Ad Atticum 2.21
Ad Atticum 2.21
Headnote
Cicero to Atticus, written at Rome shortly after 25 July 59 BC. The letter dates itself: §3 records the contio of a. d. viii Kal. Sextilis (25 July) at which Pompey, then at the height of public unpopularity, had to defend himself against Bibulus’s edicts. The piece is Cicero’s most extended portrait of Pompey’s collapse from glory: “unaccustomed to ill repute, lifelong frequenter of praise, swimming in glory, now disfigured in body, broken in spirit, knows not whither to take himself.”

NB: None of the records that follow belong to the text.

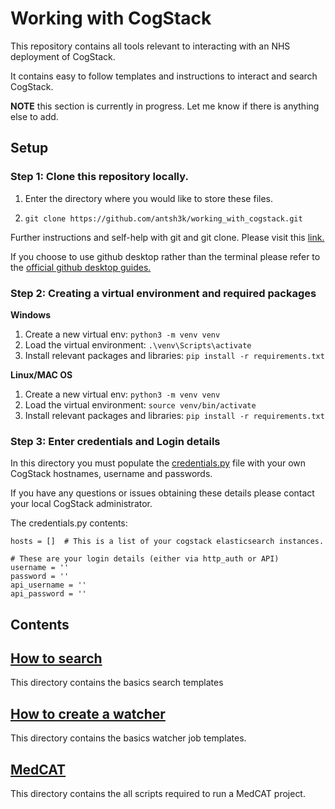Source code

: # Working with CogStack
This repository contains all tools relevant to interacting with an NHS deployment of CogStack.

It contains easy to follow templates and instructions to interact and search CogStack.

__NOTE__ this section is currently in progress. Let me know if there is anything 
else to add.

## Setup

### Step 1: Clone this repository locally.
1) Enter the directory where you would like to store these files.

2) `git clone https://github.com/antsh3k/working_with_cogstack.git`

Further instructions and self-help with git and git clone. Please visit this [link.](https://github.com/git-guides/git-clone)

If you choose to use github desktop rather than the terminal please refer to the [official github desktop guides.](https://docs.github.com/en/desktop)



### Step 2: Creating a virtual environment and required packages
__Windows__

1. Create a new virtual env: `python3 -m venv venv`
2. Load the virtual environment: `.\venv\Scripts\activate`
3. Install relevant packages and libraries: `pip install -r requirements.txt`


__Linux/MAC OS__
1. Create a new virtual env: `python3 -m venv venv`
2. Load the virtual environment: `source venv/bin/activate`
3. Install relevant packages and libraries: `pip install -r requirements.txt`

### Step 3: Enter credentials and Login details
In this directory you must populate the [credentials.py](credentials.py) file with your own CogStack hostnames, username and passwords.

If you have any questions or issues obtaining these details please contact your local CogStack administrator.


The credentials.py contents:
```
hosts = []  # This is a list of your cogstack elasticsearch instances.

# These are your login details (either via http_auth or API)
username = ''
password = ''
api_username = ''
api_password = ''
```

## Contents

## [How to search](search)
This directory contains the basics search templates

## [How to create a watcher](watcher)
This directory contains the basics watcher job templates.

## [MedCAT](medcat)
This directory contains the all scripts required to run a MedCAT project.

§1–2 set the political picture: the triumvirate’s domination has shifted from a thing pleasing to the multitude into a thing universally hated. Cicero’s hope had been that the wheel had turned silently and the storm would pass without men acting; instead, after long secret sighing, the city has begun to groan, then to speak, then to shout. §3–4 give the famous portrait of Pompey disfigured. The simile is the painter’s: as Apelles would grieve to see his Venus smeared with mud, or Protogenes his Ialysus, so Cicero grieves to see Pompey, whom (as the consul who had carried the Manilian law) Cicero had painted and polished with all the colours of his art, suddenly disfigured. Bibulus’s edicts are described as “Archilochian” — that is, of the savagery of Archilochus’s iambics — so pleasing to the public that the crowd in front of the posting boards prevents passers-by from getting through. §5 records Caesar’s failed contio against Bibulus (he could not extort a sound from the crowd) and the elections postponed into October. §6 closes on the personal threat: Clodius is hostile, Pompey gives reassurances Cicero dares not believe, Cicero is preparing to resist; the resources he counts on are Varro and Pompey, and he ends with the now constant refrain — come, Atticus, come.